Your objective: Word for word, retype the lines from the one containing "1. Webtable 中有一个" to the last line of the data below, both ends included.

[Dataset entries]
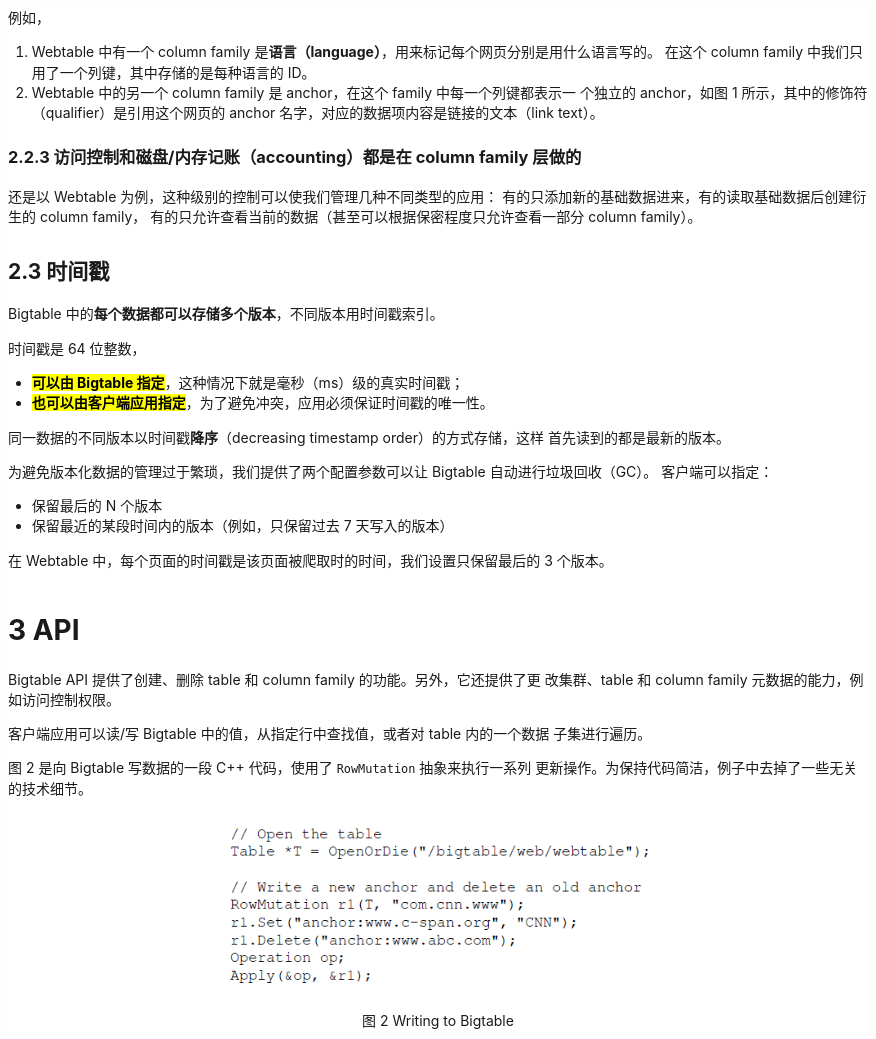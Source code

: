 例如，

1. Webtable 中有一个 column family 是**语言（language）**，用来标记每个网页分别是用什么语言写的。
  在这个 column family 中我们只用了一个列键，其中存储的是每种语言的 ID。
2. Webtable 中的另一个 column family 是 anchor，在这个 family 中每一个列键都表示一
  个独立的 anchor，如图 1 所示，其中的修饰符（qualifier）是引用这个网页的 anchor
  名字，对应的数据项内容是链接的文本（link text）。

### 2.2.3 访问控制和磁盘/内存记账（accounting）都是在 column family 层做的

还是以 Webtable 为例，这种级别的控制可以使我们管理几种不同类型的应用：
有的只添加新的基础数据进来，有的读取基础数据后创建衍生的 column family，
有的只允许查看当前的数据（甚至可以根据保密程度只允许查看一部分 column family）。

## 2.3 时间戳

Bigtable 中的**每个数据都可以存储多个版本**，不同版本用时间戳索引。

时间戳是 64 位整数，

* **<mark>可以由 Bigtable 指定</mark>**，这种情况下就是毫秒（ms）级的真实时间戳；
* **<mark>也可以由客户端应用指定</mark>**，为了避免冲突，应用必须保证时间戳的唯一性。

同一数据的不同版本以时间戳**降序**（decreasing timestamp order）的方式存储，这样
首先读到的都是最新的版本。

为避免版本化数据的管理过于繁琐，我们提供了两个配置参数可以让 Bigtable 自动进行垃圾回收（GC）。
客户端可以指定：

* 保留最后的 N 个版本
* 保留最近的某段时间内的版本（例如，只保留过去 7 天写入的版本）

在 Webtable 中，每个页面的时间戳是该页面被爬取时的时间，我们设置只保留最后的 3
个版本。

# 3 API

Bigtable API 提供了创建、删除 table 和 column family 的功能。另外，它还提供了更
改集群、table 和 column family 元数据的能力，例如访问控制权限。

客户端应用可以读/写 Bigtable 中的值，从指定行中查找值，或者对 table 内的一个数据
子集进行遍历。

图 2 是向 Bigtable 写数据的一段 C++ 代码，使用了 `RowMutation` 抽象来执行一系列
更新操作。为保持代码简洁，例子中去掉了一些无关的技术细节。

<p align="center"><img src="/assets/img/google-bigtable/2.png" width="50%" height="50%"></p>
<p align="center">图 2 Writing to Bigtable </p>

Answer:
1. Webtable 中有一个 column family 是**语言（language）**，用来标记每个网页分别是用什么语言写的。
  在这个 column family 中我们只用了一个列键，其中存储的是每种语言的 ID。
2. Webtable 中的另一个 column family 是 anchor，在这个 family 中每一个列键都表示一
  个独立的 anchor，如图 1 所示，其中的修饰符（qualifier）是引用这个网页的 anchor
  名字，对应的数据项内容是链接的文本（link text）。

### 2.2.3 访问控制和磁盘/内存记账（accounting）都是在 column family 层做的

还是以 Webtable 为例，这种级别的控制可以使我们管理几种不同类型的应用：
有的只添加新的基础数据进来，有的读取基础数据后创建衍生的 column family，
有的只允许查看当前的数据（甚至可以根据保密程度只允许查看一部分 column family）。

## 2.3 时间戳

Bigtable 中的**每个数据都可以存储多个版本**，不同版本用时间戳索引。

时间戳是 64 位整数，

* **<mark>可以由 Bigtable 指定</mark>**，这种情况下就是毫秒（ms）级的真实时间戳；
* **<mark>也可以由客户端应用指定</mark>**，为了避免冲突，应用必须保证时间戳的唯一性。

同一数据的不同版本以时间戳**降序**（decreasing timestamp order）的方式存储，这样
首先读到的都是最新的版本。

为避免版本化数据的管理过于繁琐，我们提供了两个配置参数可以让 Bigtable 自动进行垃圾回收（GC）。
客户端可以指定：

* 保留最后的 N 个版本
* 保留最近的某段时间内的版本（例如，只保留过去 7 天写入的版本）

在 Webtable 中，每个页面的时间戳是该页面被爬取时的时间，我们设置只保留最后的 3
个版本。

# 3 API

Bigtable API 提供了创建、删除 table 和 column family 的功能。另外，它还提供了更
改集群、table 和 column family 元数据的能力，例如访问控制权限。

客户端应用可以读/写 Bigtable 中的值，从指定行中查找值，或者对 table 内的一个数据
子集进行遍历。

图 2 是向 Bigtable 写数据的一段 C++ 代码，使用了 `RowMutation` 抽象来执行一系列
更新操作。为保持代码简洁，例子中去掉了一些无关的技术细节。

<p align="center"><img src="/assets/img/google-bigtable/2.png" width="50%" height="50%"></p>
<p align="center">图 2 Writing to Bigtable </p>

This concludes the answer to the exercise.